Re-define this to define the combiner for a one-step job.

Yields one or more tuples of (out_key, out_value)

Parameters:	key – A key which was yielded by the mapper value – A generator which yields all values yielded by one mapper task/node which correspond to `key`.

By default (if you don’t mess with Protocols):

out_key and out_value must be JSON-encodable.
key and value will have been decoded from JSON (so tuples will become lists).

MRJob.mapper_init()¶

Re-define this to define an action to run before the mapper processes any input.

One use for this function is to initialize mapper-specific helper structures.

Yields one or more tuples of (out_key, out_value).

By default, out_key and out_value must be JSON-encodable; re-define INTERNAL_PROTOCOL to change this.

MRJob.mapper_final()¶

Re-define this to define an action to run after the mapper reaches the end of input.

One way to use this is to store a total in an instance variable, and output it after reading all input data. See mrjob.examples for an example.

Yields one or more tuples of (out_key, out_value).

By default, out_key and out_value must be JSON-encodable; re-define INTERNAL_PROTOCOL to change this.

MRJob.reducer_init()¶

Re-define this to define an action to run before the reducer processes any input.

One use for this function is to initialize reducer-specific helper structures.

Yields one or more tuples of (out_key, out_value).

By default, out_key and out_value must be JSON-encodable; re-define INTERNAL_PROTOCOL to change this.

MRJob.reducer_final()¶

Re-define this to define an action to run after the reducer reaches the end of input.
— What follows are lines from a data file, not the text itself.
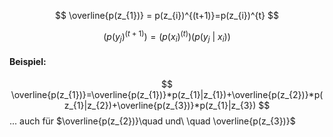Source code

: $$
\overline{p(z_{1})} = p(z_{i})^{(t+1)}=p(z_{i})^{t}
$$

$$
(p(y_{j})^{(t+1)})=(p(x_{i})^{(t)})(p(y_{j} \ |\ x_{i}))
$$


#### Beispiel:
$$
\overline{p(z_{1})}=\overline{p(z_{1})}*p(z_{1}|z_{1})+\overline{p(z_{2})}*p(z_{1}|z_{2})+\overline{p(z_{3})}*p(z_{1}|z_{3})
$$
... 
auch für $\overline{p(z_{2})}\quad und\ \quad \overline{p(z_{3})}$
Yields one or more tuples of (out_key, out_value).

By default, out_key and out_value must be JSON-encodable; re-define INTERNAL_PROTOCOL to change this.

MRJob.combiner_init()¶

Re-define this to define an action to run before the combiner processes any input.

One use for this function is to initialize combiner-specific helper structures.

Yields one or more tuples of (out_key, out_value).

By default, out_key and out_value must be JSON-encodable; re-define INTERNAL_PROTOCOL to change this.

MRJob.combiner_final()¶

Re-define this to define an action to run after the combiner reaches the end of input.

Yields one or more tuples of (out_key, out_value).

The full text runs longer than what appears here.